## TASK REQUIREMENTS
Copy every line below that has the word "equation" in it.

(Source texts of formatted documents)
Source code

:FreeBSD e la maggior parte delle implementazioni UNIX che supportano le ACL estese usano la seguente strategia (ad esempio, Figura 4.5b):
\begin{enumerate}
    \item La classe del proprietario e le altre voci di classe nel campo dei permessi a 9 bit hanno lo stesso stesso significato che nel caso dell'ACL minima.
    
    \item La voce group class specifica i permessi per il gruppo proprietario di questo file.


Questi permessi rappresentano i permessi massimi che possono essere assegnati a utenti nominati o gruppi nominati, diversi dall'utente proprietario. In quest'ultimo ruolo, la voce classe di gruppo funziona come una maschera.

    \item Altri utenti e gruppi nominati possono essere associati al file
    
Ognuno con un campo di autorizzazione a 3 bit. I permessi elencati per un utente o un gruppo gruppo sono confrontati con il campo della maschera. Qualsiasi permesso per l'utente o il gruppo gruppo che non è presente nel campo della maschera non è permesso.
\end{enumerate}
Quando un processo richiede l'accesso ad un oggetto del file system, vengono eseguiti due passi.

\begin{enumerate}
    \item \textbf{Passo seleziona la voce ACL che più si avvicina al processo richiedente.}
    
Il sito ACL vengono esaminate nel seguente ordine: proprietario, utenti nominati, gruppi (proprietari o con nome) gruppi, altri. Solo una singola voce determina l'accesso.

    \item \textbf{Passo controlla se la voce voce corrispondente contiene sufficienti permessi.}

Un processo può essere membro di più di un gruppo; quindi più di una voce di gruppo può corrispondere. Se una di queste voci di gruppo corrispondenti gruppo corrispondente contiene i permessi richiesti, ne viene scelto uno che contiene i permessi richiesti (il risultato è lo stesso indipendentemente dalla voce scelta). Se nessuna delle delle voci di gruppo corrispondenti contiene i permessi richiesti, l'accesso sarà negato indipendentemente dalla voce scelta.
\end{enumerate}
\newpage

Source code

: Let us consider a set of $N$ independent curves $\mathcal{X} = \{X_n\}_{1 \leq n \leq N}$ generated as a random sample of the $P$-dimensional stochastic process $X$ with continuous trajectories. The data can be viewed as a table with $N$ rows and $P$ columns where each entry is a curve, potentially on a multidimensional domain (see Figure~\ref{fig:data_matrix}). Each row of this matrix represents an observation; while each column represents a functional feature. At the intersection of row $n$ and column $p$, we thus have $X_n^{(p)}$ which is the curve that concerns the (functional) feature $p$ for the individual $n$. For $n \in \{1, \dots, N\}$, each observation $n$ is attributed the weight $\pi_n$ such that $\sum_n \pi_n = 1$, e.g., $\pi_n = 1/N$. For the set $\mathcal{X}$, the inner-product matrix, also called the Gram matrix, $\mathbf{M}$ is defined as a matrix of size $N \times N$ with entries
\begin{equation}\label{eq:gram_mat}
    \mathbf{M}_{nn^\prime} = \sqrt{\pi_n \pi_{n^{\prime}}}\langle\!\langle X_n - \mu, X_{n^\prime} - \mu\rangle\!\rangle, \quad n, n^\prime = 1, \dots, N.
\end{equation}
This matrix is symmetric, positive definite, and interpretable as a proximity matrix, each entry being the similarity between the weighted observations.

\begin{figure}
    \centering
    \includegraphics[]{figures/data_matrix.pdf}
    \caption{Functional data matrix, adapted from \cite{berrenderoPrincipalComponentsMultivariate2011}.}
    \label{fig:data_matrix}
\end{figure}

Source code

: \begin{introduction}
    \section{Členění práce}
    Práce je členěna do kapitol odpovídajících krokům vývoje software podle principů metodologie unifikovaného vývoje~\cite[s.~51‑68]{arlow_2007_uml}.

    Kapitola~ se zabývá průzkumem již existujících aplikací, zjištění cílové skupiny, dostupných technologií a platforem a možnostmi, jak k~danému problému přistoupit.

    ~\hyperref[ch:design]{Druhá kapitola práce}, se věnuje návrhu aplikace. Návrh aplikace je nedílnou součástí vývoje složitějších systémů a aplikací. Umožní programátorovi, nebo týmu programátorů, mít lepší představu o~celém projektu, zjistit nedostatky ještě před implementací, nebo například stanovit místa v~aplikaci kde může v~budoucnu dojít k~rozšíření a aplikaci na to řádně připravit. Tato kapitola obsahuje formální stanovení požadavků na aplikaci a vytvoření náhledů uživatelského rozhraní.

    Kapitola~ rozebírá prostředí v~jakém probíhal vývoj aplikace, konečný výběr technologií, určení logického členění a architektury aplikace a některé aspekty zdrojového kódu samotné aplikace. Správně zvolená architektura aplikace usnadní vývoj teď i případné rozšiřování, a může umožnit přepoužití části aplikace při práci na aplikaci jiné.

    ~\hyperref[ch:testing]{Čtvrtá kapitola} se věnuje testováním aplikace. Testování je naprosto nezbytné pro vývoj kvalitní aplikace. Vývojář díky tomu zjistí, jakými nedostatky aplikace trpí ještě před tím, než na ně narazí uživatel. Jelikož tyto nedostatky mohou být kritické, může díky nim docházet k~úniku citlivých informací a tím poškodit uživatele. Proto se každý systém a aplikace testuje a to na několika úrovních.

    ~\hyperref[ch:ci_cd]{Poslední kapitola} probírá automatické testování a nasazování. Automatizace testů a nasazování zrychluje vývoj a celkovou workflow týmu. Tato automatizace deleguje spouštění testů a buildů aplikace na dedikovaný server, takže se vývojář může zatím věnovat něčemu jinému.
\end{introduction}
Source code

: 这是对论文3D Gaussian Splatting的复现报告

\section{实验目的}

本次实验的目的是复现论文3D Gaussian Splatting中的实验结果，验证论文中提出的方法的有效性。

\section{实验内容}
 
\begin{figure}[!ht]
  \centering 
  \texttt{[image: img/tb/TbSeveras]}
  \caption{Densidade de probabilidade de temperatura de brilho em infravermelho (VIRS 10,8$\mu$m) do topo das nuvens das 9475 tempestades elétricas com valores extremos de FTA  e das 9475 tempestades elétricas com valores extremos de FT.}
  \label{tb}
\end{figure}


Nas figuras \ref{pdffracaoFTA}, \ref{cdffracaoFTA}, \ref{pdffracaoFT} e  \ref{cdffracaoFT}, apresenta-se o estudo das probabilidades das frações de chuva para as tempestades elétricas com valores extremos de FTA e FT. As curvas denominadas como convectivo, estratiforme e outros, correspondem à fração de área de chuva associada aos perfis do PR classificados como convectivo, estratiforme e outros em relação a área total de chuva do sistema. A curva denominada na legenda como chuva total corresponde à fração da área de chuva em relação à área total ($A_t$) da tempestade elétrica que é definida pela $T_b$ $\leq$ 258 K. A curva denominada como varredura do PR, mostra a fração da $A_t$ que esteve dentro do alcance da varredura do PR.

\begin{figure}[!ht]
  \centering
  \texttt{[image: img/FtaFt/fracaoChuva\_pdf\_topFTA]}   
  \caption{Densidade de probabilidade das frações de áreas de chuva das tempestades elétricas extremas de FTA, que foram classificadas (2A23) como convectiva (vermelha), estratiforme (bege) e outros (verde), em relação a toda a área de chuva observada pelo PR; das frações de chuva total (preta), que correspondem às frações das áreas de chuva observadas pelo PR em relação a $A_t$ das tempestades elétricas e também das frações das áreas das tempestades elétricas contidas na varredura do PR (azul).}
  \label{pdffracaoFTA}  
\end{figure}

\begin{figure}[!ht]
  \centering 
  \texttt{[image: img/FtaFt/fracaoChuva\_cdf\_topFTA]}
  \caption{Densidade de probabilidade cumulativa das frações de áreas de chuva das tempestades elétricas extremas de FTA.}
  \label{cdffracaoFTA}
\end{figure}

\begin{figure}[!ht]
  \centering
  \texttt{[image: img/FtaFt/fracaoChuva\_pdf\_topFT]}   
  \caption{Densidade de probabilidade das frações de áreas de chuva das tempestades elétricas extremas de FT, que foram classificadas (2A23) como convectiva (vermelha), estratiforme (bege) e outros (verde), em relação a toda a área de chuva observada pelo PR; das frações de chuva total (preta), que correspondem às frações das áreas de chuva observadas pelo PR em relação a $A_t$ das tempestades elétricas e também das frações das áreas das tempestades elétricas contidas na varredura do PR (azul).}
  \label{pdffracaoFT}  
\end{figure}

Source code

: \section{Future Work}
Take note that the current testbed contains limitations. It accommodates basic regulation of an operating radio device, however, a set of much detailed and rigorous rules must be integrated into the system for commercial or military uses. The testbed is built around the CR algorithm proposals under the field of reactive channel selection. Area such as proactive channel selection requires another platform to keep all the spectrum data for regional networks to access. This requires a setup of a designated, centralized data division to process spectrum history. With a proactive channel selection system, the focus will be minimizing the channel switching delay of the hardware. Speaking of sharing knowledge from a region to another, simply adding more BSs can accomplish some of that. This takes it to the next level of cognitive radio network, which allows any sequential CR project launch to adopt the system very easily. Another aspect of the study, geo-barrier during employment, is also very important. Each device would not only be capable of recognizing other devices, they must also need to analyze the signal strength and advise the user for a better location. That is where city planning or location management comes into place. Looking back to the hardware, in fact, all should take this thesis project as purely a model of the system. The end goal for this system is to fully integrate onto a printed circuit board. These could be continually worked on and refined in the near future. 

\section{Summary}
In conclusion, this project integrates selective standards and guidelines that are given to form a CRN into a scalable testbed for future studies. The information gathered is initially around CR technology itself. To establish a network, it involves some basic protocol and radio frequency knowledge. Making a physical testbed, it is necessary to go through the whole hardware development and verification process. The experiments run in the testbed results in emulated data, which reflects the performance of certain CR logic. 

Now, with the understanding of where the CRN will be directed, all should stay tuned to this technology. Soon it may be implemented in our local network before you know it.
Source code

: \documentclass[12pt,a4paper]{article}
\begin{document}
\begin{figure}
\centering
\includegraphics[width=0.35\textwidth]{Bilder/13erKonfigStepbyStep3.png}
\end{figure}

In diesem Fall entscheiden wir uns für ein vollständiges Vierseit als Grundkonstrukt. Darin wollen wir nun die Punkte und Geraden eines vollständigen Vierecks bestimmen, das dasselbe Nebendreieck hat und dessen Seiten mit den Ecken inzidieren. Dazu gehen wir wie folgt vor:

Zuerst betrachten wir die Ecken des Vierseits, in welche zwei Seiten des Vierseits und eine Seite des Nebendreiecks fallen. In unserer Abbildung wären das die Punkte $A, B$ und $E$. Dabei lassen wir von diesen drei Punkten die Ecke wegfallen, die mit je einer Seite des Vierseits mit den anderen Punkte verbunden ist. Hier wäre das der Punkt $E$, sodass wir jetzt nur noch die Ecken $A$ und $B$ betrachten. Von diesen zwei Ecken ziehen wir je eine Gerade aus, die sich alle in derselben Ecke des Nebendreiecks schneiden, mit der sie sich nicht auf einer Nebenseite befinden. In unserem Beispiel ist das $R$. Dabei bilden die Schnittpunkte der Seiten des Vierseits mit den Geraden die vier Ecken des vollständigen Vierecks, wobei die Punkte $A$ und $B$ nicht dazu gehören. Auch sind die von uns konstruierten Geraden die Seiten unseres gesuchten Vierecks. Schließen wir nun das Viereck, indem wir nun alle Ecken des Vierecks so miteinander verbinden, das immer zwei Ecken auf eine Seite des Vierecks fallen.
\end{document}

## WRITTEN RESPONSE
\begin{equation}\label{eq:gram_mat}
\end{equation}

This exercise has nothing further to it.